At least this is what Lemaître felt, and he used his twin perspectives as a guide on his intellectual journey through the cosmos throughout his distinguished career. Ordained a priest in 1923 while studying at the Catholic University in Louvain, Lemaître studied physics and mathematics alongside some of the great physicists and astronomers of the time, including Arthur Eddington and Harlow Shapley, from the University of Cambridge to Harvard and MIT, before returning to Belgium in 1925 to work with Einstein’s General Relativity.
Lemaître never met Alexander Friedmann, who died from typhoid in 1925. They never spoke or corresponded, and Lemaître was almost certainly unaware of the obscure paper Friedmann had published describing a dynamic and changing universe. He followed the same intellectual path, however, assuming an isotropic and homogeneous distribution of matter in the cosmos, and searching for solutions to Einstein’s equations that describe the story of this smooth and uniform universe. And, of course, he came to the same conclusion: such a universe cannot be static – it must either expand or contract. Lemaître met Einstein at the 1927 Solvay Conference in Brussels, and told him of his conclusions. ‘Your calculations are correct, but your physics insight is abominable’, snapped the great man. Einstein was wrong. By 1931, Lemaître was writing papers containing wonderfully vivid phrases and making clear his view that Einstein’s theory requires a moment of creation – a Big Bang. He writes of ‘a day without yesterday’, and of the universe emerging from a ‘primeval atom’.
In 1934, the Princeton physicist Howard Percy Robertson catalogued all of the possible solutions to Einstein’s equations given a uniform distribution of matter throughout the cosmos – a perfect Copernican principle according to which no place in the cosmos is special or significant. The models containing matter tend to describe either an expanding or contracting universe, and therefore suggest a quite wonderful thing: there may have been a day without a yesterday.
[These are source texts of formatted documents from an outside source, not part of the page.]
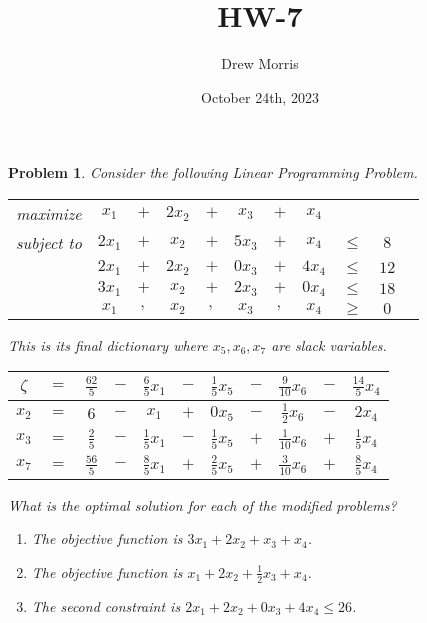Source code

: \documentclass[12pt,oneside]{amsart}
\title{HW-7}
\author{Drew Morris}
\date{October 24th, 2023}
\numberwithin{equation}{section}
\numberwithin{figure}{section}
\theoremstyle{plain}
\newtheorem{prob}{Problem}
\theoremstyle{definition}
\begin{document}
\maketitle

\begin{prob}
Consider the following Linear Programming Problem. \\
\begin{center}\begin{tabular}{ccccccccccc}
  maximize   & $x_1$  & $+$ & $2x_2$ & $+$ & $x_3$  & $+$ & $x_4$  &        &      \\
  subject to & $2x_1$ & $+$ & $x_2$  & $+$ & $5x_3$ & $+$ & $x_4$  & $\leq$ & $8$  \\
             & $2x_1$ & $+$ & $2x_2$ & $+$ & $0x_3$ & $+$ & $4x_4$ & $\leq$ & $12$ \\
             & $3x_1$ & $+$ & $x_2$  & $+$ & $2x_3$ & $+$ & $0x_4$ & $\leq$ & $18$ \\
             & $x_1$  & $,$ & $x_2$  & $,$ & $x_3$  & $,$ & $x_4$  & $\geq$ & $0$  \\
\end{tabular}\end{center}
This is its final dictionary where $x_5,x_6,x_7$ are slack variables. \\
\begin{center}\begin{tabular}{|ccccccccccc|}
  \hline
  $\zeta$ & $=$ & $\frac{62}{5}$ & $-$ & $\frac{6}{5}x_1$ & $-$ & $\frac{1}{5}x_5$ & $-$ & $\frac{9}{10}x_6$ & $-$ & $\frac{14}{5}x_4$ \\
  \hline
  $x_2$   & $=$ & $6$            & $-$ & $x_1$            & $+$ & $0x_5$           & $-$ & $\frac{1}{2}x_6$  & $-$ & $2x_4$            \\
  $x_3$   & $=$ & $\frac{2}{5}$  & $-$ & $\frac{1}{5}x_1$ & $-$ & $\frac{1}{5}x_5$ & $+$ & $\frac{1}{10}x_6$ & $+$ & $\frac{1}{5}x_4$  \\
  $x_7$   & $=$ & $\frac{56}{5}$ & $-$ & $\frac{8}{5}x_1$ & $+$ & $\frac{2}{5}x_5$ & $+$ & $\frac{3}{10}x_6$ & $+$ & $\frac{8}{5}x_4$  \\
  \hline
\end{tabular}\end{center}
What is the optimal solution for each of the modified problems? \\
\begin{enumerate}
  \item The objective function is $3x_1 + 2x_2 + x_3 + x_4$. \\
  \item The objective function is $x_1 + 2x_2 + \frac{1}{2}x_3 + x_4$. \\
  \item The second constraint is $2x_1 + 2x_2 + 0x_3 + 4x_4 \leq 26$. \\
\end{enumerate}
\end{prob}
\end{document}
Einstein’s equations contain within them a scientific creation story, even though their author himself resisted it.
The story of Einstein’s Theory of General Relativity, and its subsequent application to the whole universe, delivers a compelling narrative illustrating the power of physics. The theory, inspired by thinking about a man falling off a roof, predicts that there was a moment of creation. No experimental measurements are required and no observations need be made other than that things fall at the same rate in a gravitational field. There are multiple layers of irony here! The idea that such progress towards answering the most profound questions about our origins can be made by thinking alone is almost Aristotelian: a partial throwback to the lofty authority of the classical world that Bruno, Copernicus and Galileo did so much to overturn. That the equations seem to describe a universe with a necessary moment of creation, lending support, at least in Lemaître’s eyes, to the notion of a creator, would also appear to bring us full circle and back to Borman, Lovell and Anders and the creation stories of old. Indeed, Pope Pius XII, on hearing about the new cosmology, said ‘True science to an ever increasing degree discovers God, as though God was waiting behind each door opened by science’. Einstein, to his deep chagrin, having thrown a blanket of rational thought across a landscape of mythology, appeared to have replaced one creation story with another.
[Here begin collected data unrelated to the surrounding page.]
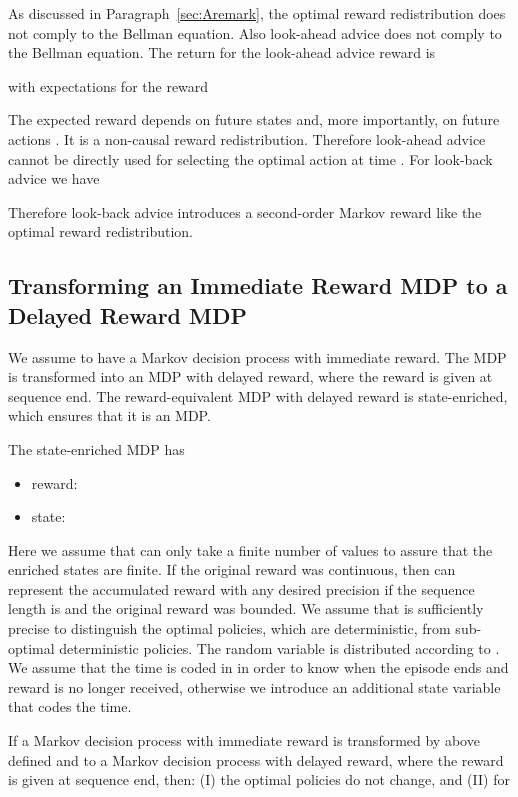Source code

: \documentclass{article}
\begin{document}
\begin{appendices}
As discussed in Paragraph~\ref{sec:Aremark},
the optimal reward redistribution does not 
comply to the Bellman equation.
Also look-ahead advice does not comply to the 
Bellman equation.
The return for the look-ahead advice reward  is

with expectations for the reward 

The expected reward  depends on 
future states  and, more importantly, on future actions .
It is a non-causal reward redistribution.
Therefore look-ahead advice cannot be directly used for selecting the 
optimal action at time .
For look-back advice we have

Therefore look-back advice introduces a 
second-order Markov reward like the optimal reward redistribution.


\subsection{Transforming an Immediate Reward MDP to a Delayed Reward MDP}
\label{sec:Aequiv}

We assume to have a Markov decision process  with immediate reward. 
The MDP  is transformed into an MDP  with delayed
reward, where the reward is given at sequence end.
The reward-equivalent MDP  with delayed reward 
is state-enriched,
which ensures that it is an MDP. 

The state-enriched MDP  has
\begin{itemize}
\item reward:

 \item state:
 
\end{itemize}
Here we assume that  can only take a finite number of values to assure
that the enriched states  are finite. 
If the original reward was continuous, then  can represent the accumulated reward 
with any desired precision if the sequence length is  and the original reward was
bounded. We assume that  is sufficiently precise to distinguish the 
optimal policies, which are deterministic, from sub-optimal deterministic policies. 
The random variable  is distributed according to
.
We assume that the time  is coded in  in order to know when the
episode ends and reward is no longer received, otherwise we introduce
an additional state variable  that codes the time.


\begin{propositionA}
\label{th:AreturnEqu}
If a Markov decision process  with immediate reward is
transformed by above defined  and  
to a Markov decision process  with delayed
reward, where the reward is given at sequence end, then:
(I) the optimal policies do not change, and (II)
for 


\end{propositionA}
\end{appendices}
\end{document}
To finish the story of our magnificent relegation, let me briefly address these points. The theoretical prediction of an expanding universe does of course require experimental verification, and this came rapidly. On 15 March 1929, Edwin Hubble published a paper entitled ‘A relation between distance and radial velocity among extra-galactic nebulae’, in which he reported his observation that all galaxies beyond our local group are rushing away from us. Moreover, the more distant the galaxy, the higher its speed of recession. This is precisely what an expanding universe as predicted by Einstein’s theory should look like. In 1948, Alpher, Bethe and Gamow published a famous paper (with the coolest author list in the history of physics) which showed how the observed abundance of light chemical elements in the universe could be calculated assuming a very hot, dense phase in the early history of the universe. Modern calculations of these abundances are extremely precise, and agree perfectly with astronomical observations. Perhaps most compellingly of all, the afterglow of the Big Bang, known as the Cosmic Microwave Background Radiation, also predicted by Alpher and Herman in 1948, was discovered by Penzias and Wilson in 1964. We will have much to say about the Cosmic Microwave Background in the following chapters; for now, it is sufficient to say that the discovery that the universe is still glowing at a temperature of 2.7 degrees above absolute zero was the final evidence that convinced even the most sceptical scientists that the Big Bang theory was the most compelling model for the evolution of the universe.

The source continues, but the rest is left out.